(Data extracted from a collection)
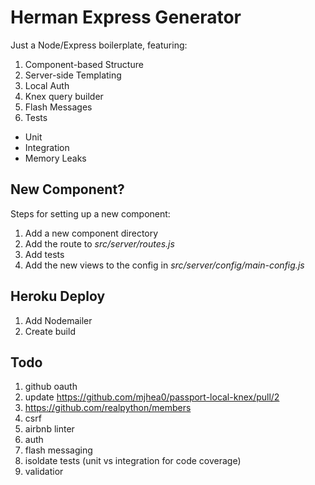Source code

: # Herman Express Generator

Just a Node/Express boilerplate, featuring:

1. Component-based Structure
1. Server-side Templating
1. Local Auth
1. Knex query builder
1. Flash Messages
1. Tests
  - Unit
  - Integration
  - Memory Leaks

## New Component?

Steps for setting up a new component:

1. Add a new component directory
1. Add the route to *src/server/routes.js*
1. Add tests
1. Add the new views to the config in *src/server/config/main-config.js*

## Heroku Deploy

1. Add Nodemailer
1. Create build

## Todo

1. github oauth
1. update https://github.com/mjhea0/passport-local-knex/pull/2
1. https://github.com/realpython/members
1. csrf
1. airbnb linter
1. auth
1. flash messaging
1. isoldate tests (unit vs integration for code coverage)
1. validatior
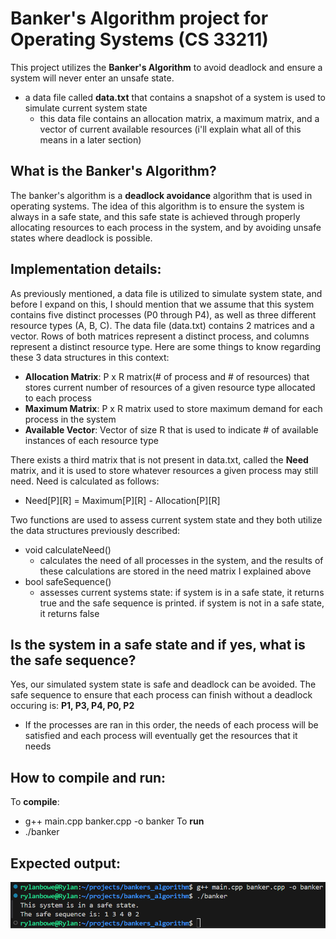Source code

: # Banker's Algorithm project for Operating Systems (CS 33211)

This project utilizes the **Banker's Algorithm** to avoid deadlock and ensure a system will never enter an unsafe state.

- a data file called **data.txt** that contains a snapshot of a system is used to simulate current system state
    - this data file contains an allocation matrix, a maximum matrix, and a vector of current available resources (i'll explain what all of this means in a later section)

## What is the Banker's Algorithm?
The banker's algorithm is a **deadlock avoidance** algorithm that is used in operating systems. The idea of this algorithm is to ensure the system is always in a safe state, and this safe state is achieved through properly allocating resources to each process in the system, and by avoiding unsafe states where deadlock is possible.

## Implementation details:
As previously mentioned, a data file is utilized to simulate system state, and before I expand on this, I should mention that we assume that this system contains five distinct processes (P0 through P4), as well as three different resource types (A, B, C). The data file (data.txt) contains 2 matrices and a vector. Rows of both matrices represent a distinct process, and columns represent a distinct resource type. Here are some things to know regarding these 3 data structures in this context:

- **Allocation Matrix**: P x R matrix(# of process and # of resources) that stores current number of resources of a given resource type allocated to each process
- **Maximum Matrix**: P x R matrix used to store maximum demand for each process in the system
- **Available Vector**: Vector of size R that is used to indicate # of available instances of each resource type

There exists a third matrix that is not present in data.txt, called the **Need** matrix, and it is used to store whatever resources a given process may still need. Need is calculated as follows:

- Need[P][R] = Maximum[P][R] - Allocation[P][R]

Two functions are used to assess current system state and they both utilize the data structures previously described:

- void calculateNeed()
    - calculates the need of all processes in the system, and the results of these calculations are stored in the need matrix I explained above
- bool safeSequence()
    - assesses current systems state: if system is in a safe state, it returns true and the safe sequence is printed. if system is not in a safe state, it returns false

## Is the system in a safe state and if yes, what is the safe sequence?
Yes, our simulated system state is safe and deadlock can be avoided. The safe sequence to ensure that each process can finish without a deadlock occuring is: **P1, P3, P4, P0, P2**

- If the processes are ran in this order, the needs of each process will be satisfied and each process will eventually get the resources that it needs

## How to compile and run:
To **compile**:
- g++ main.cpp banker.cpp -o banker
To **run**
- ./banker

## Expected output:

![banker's algorithm output](screenshot.png)
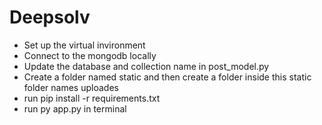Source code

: # Deepsolv
* Set up the virtual invironment
* Connect to the mongodb locally
* Update the database and collection name in post_model.py
* Create a folder named static and then create a folder inside this static folder names uploades
* run pip install -r requirements.txt
* run py app.py in terminal
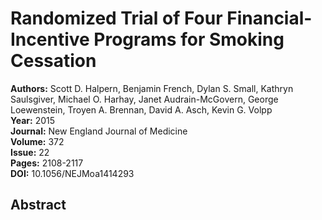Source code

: # Randomized Trial of Four Financial-Incentive Programs for Smoking Cessation

**Authors:** Scott D. Halpern, Benjamin French, Dylan S. Small, Kathryn Saulsgiver, Michael O. Harhay, Janet Audrain-McGovern, George Loewenstein, Troyen A. Brennan, David A. Asch, Kevin G. Volpp  
**Year:** 2015  
**Journal:** New England Journal of Medicine  
**Volume:** 372  
**Issue:** 22  
**Pages:** 2108-2117  
**DOI:** 10.1056/NEJMoa1414293  

## Abstract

### Try it
All of the entries above are to be duplicated exactly, with every image left out.

### Reply to the task
Source code

: # Herman Express Generator

Just a Node/Express boilerplate, featuring:

1. Component-based Structure
1. Server-side Templating
1. Local Auth
1. Knex query builder
1. Flash Messages
1. Tests
  - Unit
  - Integration
  - Memory Leaks

## New Component?

Steps for setting up a new component:

1. Add a new component directory
1. Add the route to *src/server/routes.js*
1. Add tests
1. Add the new views to the config in *src/server/config/main-config.js*

## Heroku Deploy

1. Add Nodemailer
1. Create build

## Todo

1. github oauth
1. update https://github.com/mjhea0/passport-local-knex/pull/2
1. https://github.com/realpython/members
1. csrf
1. airbnb linter
1. auth
1. flash messaging
1. isoldate tests (unit vs integration for code coverage)
1. validatior
Source code

: # Banker's Algorithm project for Operating Systems (CS 33211)

This project utilizes the **Banker's Algorithm** to avoid deadlock and ensure a system will never enter an unsafe state.

- a data file called **data.txt** that contains a snapshot of a system is used to simulate current system state
    - this data file contains an allocation matrix, a maximum matrix, and a vector of current available resources (i'll explain what all of this means in a later section)

## What is the Banker's Algorithm?
The banker's algorithm is a **deadlock avoidance** algorithm that is used in operating systems. The idea of this algorithm is to ensure the system is always in a safe state, and this safe state is achieved through properly allocating resources to each process in the system, and by avoiding unsafe states where deadlock is possible.

## Implementation details:
As previously mentioned, a data file is utilized to simulate system state, and before I expand on this, I should mention that we assume that this system contains five distinct processes (P0 through P4), as well as three different resource types (A, B, C). The data file (data.txt) contains 2 matrices and a vector. Rows of both matrices represent a distinct process, and columns represent a distinct resource type. Here are some things to know regarding these 3 data structures in this context:

- **Allocation Matrix**: P x R matrix(# of process and # of resources) that stores current number of resources of a given resource type allocated to each process
- **Maximum Matrix**: P x R matrix used to store maximum demand for each process in the system
- **Available Vector**: Vector of size R that is used to indicate # of available instances of each resource type

There exists a third matrix that is not present in data.txt, called the **Need** matrix, and it is used to store whatever resources a given process may still need. Need is calculated as follows:

- Need[P][R] = Maximum[P][R] - Allocation[P][R]

Two functions are used to assess current system state and they both utilize the data structures previously described:

- void calculateNeed()
    - calculates the need of all processes in the system, and the results of these calculations are stored in the need matrix I explained above
- bool safeSequence()
    - assesses current systems state: if system is in a safe state, it returns true and the safe sequence is printed. if system is not in a safe state, it returns false

## Is the system in a safe state and if yes, what is the safe sequence?
Yes, our simulated system state is safe and deadlock can be avoided. The safe sequence to ensure that each process can finish without a deadlock occuring is: **P1, P3, P4, P0, P2**

- If the processes are ran in this order, the needs of each process will be satisfied and each process will eventually get the resources that it needs

## How to compile and run:
To **compile**:
- g++ main.cpp banker.cpp -o banker
To **run**
- ./banker

## Expected output:

![banker's algorithm output](screenshot.png)
Source code

: # Deepsolv
* Set up the virtual invironment
* Connect to the mongodb locally
* Update the database and collection name in post_model.py
* Create a folder named static and then create a folder inside this static folder names uploades
* run pip install -r requirements.txt
* run py app.py in terminal
Source code

: # Randomized Trial of Four Financial-Incentive Programs for Smoking Cessation

**Authors:** Scott D. Halpern, Benjamin French, Dylan S. Small, Kathryn Saulsgiver, Michael O. Harhay, Janet Audrain-McGovern, George Loewenstein, Troyen A. Brennan, David A. Asch, Kevin G. Volpp  
**Year:** 2015  
**Journal:** New England Journal of Medicine  
**Volume:** 372  
**Issue:** 22  
**Pages:** 2108-2117  
**DOI:** 10.1056/NEJMoa1414293  

## Abstract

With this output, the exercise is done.